WORK TASK | Reproduce the data below in full. Nothing should differ from the original.

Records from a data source
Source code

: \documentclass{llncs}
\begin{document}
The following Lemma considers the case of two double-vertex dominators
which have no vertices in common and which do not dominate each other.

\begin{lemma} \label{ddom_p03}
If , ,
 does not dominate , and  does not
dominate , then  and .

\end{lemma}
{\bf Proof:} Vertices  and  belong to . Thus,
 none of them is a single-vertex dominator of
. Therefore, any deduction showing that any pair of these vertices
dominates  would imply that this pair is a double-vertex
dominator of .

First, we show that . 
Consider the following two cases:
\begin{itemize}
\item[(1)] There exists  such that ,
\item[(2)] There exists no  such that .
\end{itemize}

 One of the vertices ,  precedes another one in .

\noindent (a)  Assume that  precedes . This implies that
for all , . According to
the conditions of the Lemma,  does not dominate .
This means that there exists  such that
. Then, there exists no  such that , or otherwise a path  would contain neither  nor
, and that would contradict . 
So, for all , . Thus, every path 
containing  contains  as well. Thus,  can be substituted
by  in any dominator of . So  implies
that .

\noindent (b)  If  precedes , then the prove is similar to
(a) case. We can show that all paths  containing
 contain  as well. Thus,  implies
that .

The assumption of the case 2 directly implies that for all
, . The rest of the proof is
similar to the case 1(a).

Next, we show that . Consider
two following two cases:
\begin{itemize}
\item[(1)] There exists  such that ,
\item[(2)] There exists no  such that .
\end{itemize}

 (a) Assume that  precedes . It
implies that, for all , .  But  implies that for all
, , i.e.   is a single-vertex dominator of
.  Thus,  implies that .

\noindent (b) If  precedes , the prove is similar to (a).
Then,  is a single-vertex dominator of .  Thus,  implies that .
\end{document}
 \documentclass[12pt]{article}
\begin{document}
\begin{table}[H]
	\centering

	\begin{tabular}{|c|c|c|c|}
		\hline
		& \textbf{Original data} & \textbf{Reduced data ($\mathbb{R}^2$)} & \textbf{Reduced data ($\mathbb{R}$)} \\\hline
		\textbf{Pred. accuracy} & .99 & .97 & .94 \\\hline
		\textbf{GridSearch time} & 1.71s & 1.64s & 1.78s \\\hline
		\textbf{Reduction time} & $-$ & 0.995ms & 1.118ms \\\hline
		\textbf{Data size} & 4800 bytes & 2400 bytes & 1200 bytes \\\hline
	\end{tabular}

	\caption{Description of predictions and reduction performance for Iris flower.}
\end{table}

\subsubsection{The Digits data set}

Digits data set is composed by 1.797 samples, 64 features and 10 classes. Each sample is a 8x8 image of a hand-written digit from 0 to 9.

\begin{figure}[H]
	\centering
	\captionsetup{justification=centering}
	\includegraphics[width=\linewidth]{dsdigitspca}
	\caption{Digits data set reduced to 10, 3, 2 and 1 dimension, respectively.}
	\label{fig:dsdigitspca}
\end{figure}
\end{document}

YOUR RESPONSE |
Source code

: \documentclass{llncs}
\begin{document}
The following Lemma considers the case of two double-vertex dominators
which have no vertices in common and which do not dominate each other.

\begin{lemma} \label{ddom_p03}
If , ,
 does not dominate , and  does not
dominate , then  and .

\end{lemma}
{\bf Proof:} Vertices  and  belong to . Thus,
 none of them is a single-vertex dominator of
. Therefore, any deduction showing that any pair of these vertices
dominates  would imply that this pair is a double-vertex
dominator of .

First, we show that . 
Consider the following two cases:
\begin{itemize}
\item[(1)] There exists  such that ,
\item[(2)] There exists no  such that .
\end{itemize}

 One of the vertices ,  precedes another one in .

\noindent (a)  Assume that  precedes . This implies that
for all , . According to
the conditions of the Lemma,  does not dominate .
This means that there exists  such that
. Then, there exists no  such that , or otherwise a path  would contain neither  nor
, and that would contradict . 
So, for all , . Thus, every path 
containing  contains  as well. Thus,  can be substituted
by  in any dominator of . So  implies
that .

\noindent (b)  If  precedes , then the prove is similar to
(a) case. We can show that all paths  containing
 contain  as well. Thus,  implies
that .

The assumption of the case 2 directly implies that for all
, . The rest of the proof is
similar to the case 1(a).

Next, we show that . Consider
two following two cases:
\begin{itemize}
\item[(1)] There exists  such that ,
\item[(2)] There exists no  such that .
\end{itemize}

 (a) Assume that  precedes . It
implies that, for all , .  But  implies that for all
, , i.e.   is a single-vertex dominator of
.  Thus,  implies that .

\noindent (b) If  precedes , the prove is similar to (a).
Then,  is a single-vertex dominator of .  Thus,  implies that .
\end{document}
 \documentclass[12pt]{article}
\begin{document}
\begin{table}[H]
	\centering

	\begin{tabular}{|c|c|c|c|}
		\hline
		& \textbf{Original data} & \textbf{Reduced data ($\mathbb{R}^2$)} & \textbf{Reduced data ($\mathbb{R}$)} \\\hline
		\textbf{Pred. accuracy} & .99 & .97 & .94 \\\hline
		\textbf{GridSearch time} & 1.71s & 1.64s & 1.78s \\\hline
		\textbf{Reduction time} & $-$ & 0.995ms & 1.118ms \\\hline
		\textbf{Data size} & 4800 bytes & 2400 bytes & 1200 bytes \\\hline
	\end{tabular}

	\caption{Description of predictions and reduction performance for Iris flower.}
\end{table}

\subsubsection{The Digits data set}

Digits data set is composed by 1.797 samples, 64 features and 10 classes. Each sample is a 8x8 image of a hand-written digit from 0 to 9.

\begin{figure}[H]
	\centering
	\captionsetup{justification=centering}
	\includegraphics[width=\linewidth]{dsdigitspca}
	\caption{Digits data set reduced to 10, 3, 2 and 1 dimension, respectively.}
	\label{fig:dsdigitspca}
\end{figure}
\end{document}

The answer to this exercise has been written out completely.